(EXERCISE DIRECTIONS):
Repeat everything from the first line of the listing below through the line that contains "## Module Sub-Problem Statements", exactly. Leave out pictures.

(EXERCISE MATERIAL):
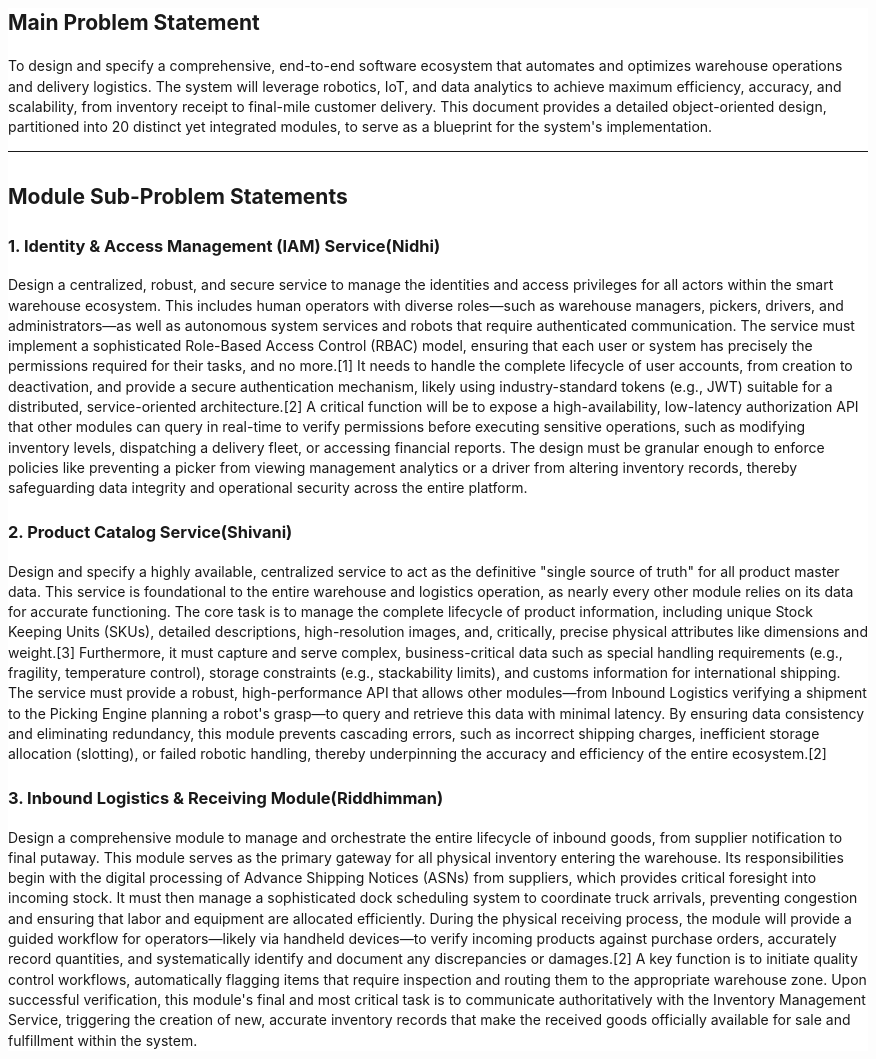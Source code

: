 ## Main Problem Statement

To design and specify a comprehensive, end-to-end software ecosystem that automates and optimizes warehouse operations and delivery logistics. The system will leverage robotics, IoT, and data analytics to achieve maximum efficiency, accuracy, and scalability, from inventory receipt to final-mile customer delivery. This document provides a detailed object-oriented design, partitioned into 20 distinct yet integrated modules, to serve as a blueprint for the system's implementation.

---

## Module Sub-Problem Statements

### 1. Identity & Access Management (IAM) Service(Nidhi)
Design a centralized, robust, and secure service to manage the identities and access privileges for all actors within the smart warehouse ecosystem. This includes human operators with diverse roles—such as warehouse managers, pickers, drivers, and administrators—as well as autonomous system services and robots that require authenticated communication. The service must implement a sophisticated Role-Based Access Control (RBAC) model, ensuring that each user or system has precisely the permissions required for their tasks, and no more.[1] It needs to handle the complete lifecycle of user accounts, from creation to deactivation, and provide a secure authentication mechanism, likely using industry-standard tokens (e.g., JWT) suitable for a distributed, service-oriented architecture.[2] A critical function will be to expose a high-availability, low-latency authorization API that other modules can query in real-time to verify permissions before executing sensitive operations, such as modifying inventory levels, dispatching a delivery fleet, or accessing financial reports. The design must be granular enough to enforce policies like preventing a picker from viewing management analytics or a driver from altering inventory records, thereby safeguarding data integrity and operational security across the entire platform.

### 2. Product Catalog Service(Shivani)
Design and specify a highly available, centralized service to act as the definitive "single source of truth" for all product master data. This service is foundational to the entire warehouse and logistics operation, as nearly every other module relies on its data for accurate functioning. The core task is to manage the complete lifecycle of product information, including unique Stock Keeping Units (SKUs), detailed descriptions, high-resolution images, and, critically, precise physical attributes like dimensions and weight.[3] Furthermore, it must capture and serve complex, business-critical data such as special handling requirements (e.g., fragility, temperature control), storage constraints (e.g., stackability limits), and customs information for international shipping. The service must provide a robust, high-performance API that allows other modules—from Inbound Logistics verifying a shipment to the Picking Engine planning a robot's grasp—to query and retrieve this data with minimal latency. By ensuring data consistency and eliminating redundancy, this module prevents cascading errors, such as incorrect shipping charges, inefficient storage allocation (slotting), or failed robotic handling, thereby underpinning the accuracy and efficiency of the entire ecosystem.[2]

### 3. Inbound Logistics & Receiving Module(Riddhimman)
Design a comprehensive module to manage and orchestrate the entire lifecycle of inbound goods, from supplier notification to final putaway. This module serves as the primary gateway for all physical inventory entering the warehouse. Its responsibilities begin with the digital processing of Advance Shipping Notices (ASNs) from suppliers, which provides critical foresight into incoming stock. It must then manage a sophisticated dock scheduling system to coordinate truck arrivals, preventing congestion and ensuring that labor and equipment are allocated efficiently. During the physical receiving process, the module will provide a guided workflow for operators—likely via handheld devices—to verify incoming products against purchase orders, accurately record quantities, and systematically identify and document any discrepancies or damages.[2] A key function is to initiate quality control workflows, automatically flagging items that require inspection and routing them to the appropriate warehouse zone. Upon successful verification, this module's final and most critical task is to communicate authoritatively with the Inventory Management Service, triggering the creation of new, accurate inventory records that make the received goods officially available for sale and fulfillment within the system.
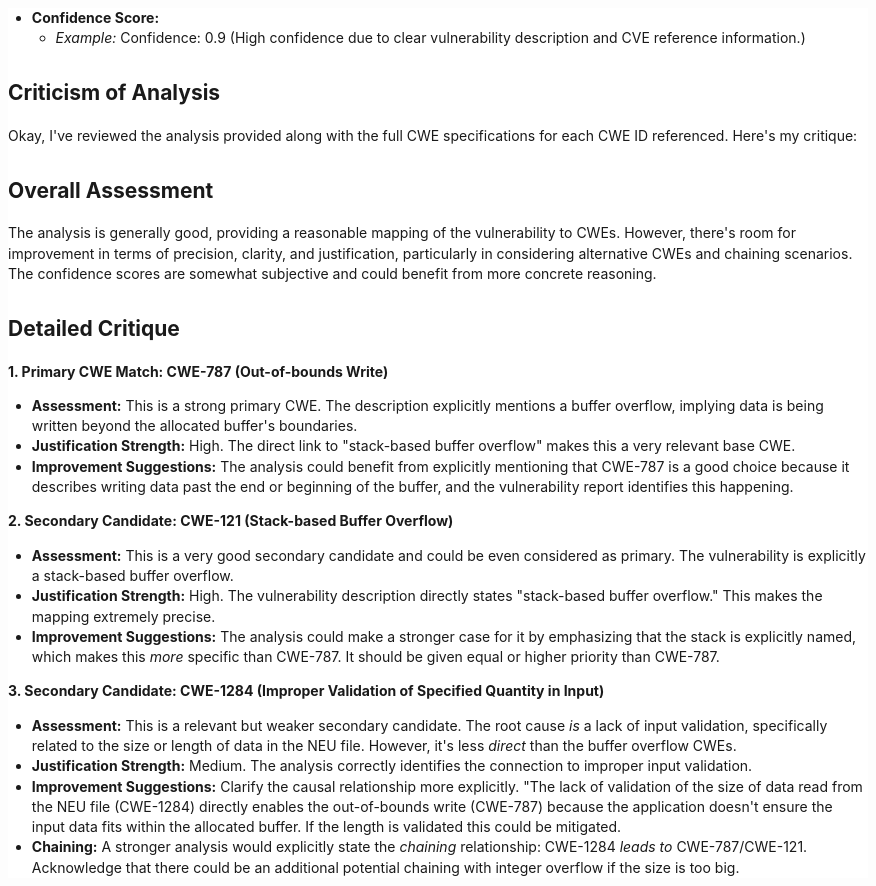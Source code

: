 - **Confidence Score:**  
  - *Example:* Confidence: 0.9 (High confidence due to clear vulnerability description and CVE reference information.)

## Criticism of Analysis

Okay, I've reviewed the analysis provided along with the full CWE specifications for each CWE ID referenced. Here's my critique:

## Overall Assessment

The analysis is generally good, providing a reasonable mapping of the vulnerability to CWEs. However, there's room for improvement in terms of precision, clarity, and justification, particularly in considering alternative CWEs and chaining scenarios. The confidence scores are somewhat subjective and could benefit from more concrete reasoning.

## Detailed Critique

**1. Primary CWE Match: CWE-787 (Out-of-bounds Write)**

*   **Assessment:**  This is a strong primary CWE. The description explicitly mentions a buffer overflow, implying data is being written beyond the allocated buffer's boundaries.
*   **Justification Strength:** High. The direct link to "stack-based buffer overflow" makes this a very relevant base CWE.
*   **Improvement Suggestions:**  The analysis could benefit from explicitly mentioning that CWE-787 is a good choice because it describes writing data past the end or beginning of the buffer, and the vulnerability report identifies this happening.

**2. Secondary Candidate: CWE-121 (Stack-based Buffer Overflow)**

*   **Assessment:** This is a very good secondary candidate and could be even considered as primary. The vulnerability is explicitly a stack-based buffer overflow.
*   **Justification Strength:** High. The vulnerability description directly states "stack-based buffer overflow." This makes the mapping extremely precise.
*   **Improvement Suggestions:** The analysis could make a stronger case for it by emphasizing that the stack is explicitly named, which makes this *more* specific than CWE-787. It should be given equal or higher priority than CWE-787.

**3. Secondary Candidate: CWE-1284 (Improper Validation of Specified Quantity in Input)**

*   **Assessment:** This is a relevant but weaker secondary candidate. The root cause *is* a lack of input validation, specifically related to the size or length of data in the NEU file. However, it's less *direct* than the buffer overflow CWEs.
*   **Justification Strength:** Medium. The analysis correctly identifies the connection to improper input validation.
*   **Improvement Suggestions:**  Clarify the causal relationship more explicitly.  "The lack of validation of the size of data read from the NEU file (CWE-1284) directly enables the out-of-bounds write (CWE-787) because the application doesn't ensure the input data fits within the allocated buffer. If the length is validated this could be mitigated.
*   **Chaining:** A stronger analysis would explicitly state the *chaining* relationship: CWE-1284 *leads to* CWE-787/CWE-121. Acknowledge that there could be an additional potential chaining with integer overflow if the size is too big.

(YOUR RESPONSE):
Source code

: ## Main Problem Statement

To design and specify a comprehensive, end-to-end software ecosystem that automates and optimizes warehouse operations and delivery logistics. The system will leverage robotics, IoT, and data analytics to achieve maximum efficiency, accuracy, and scalability, from inventory receipt to final-mile customer delivery. This document provides a detailed object-oriented design, partitioned into 20 distinct yet integrated modules, to serve as a blueprint for the system's implementation.

---

## Module Sub-Problem Statements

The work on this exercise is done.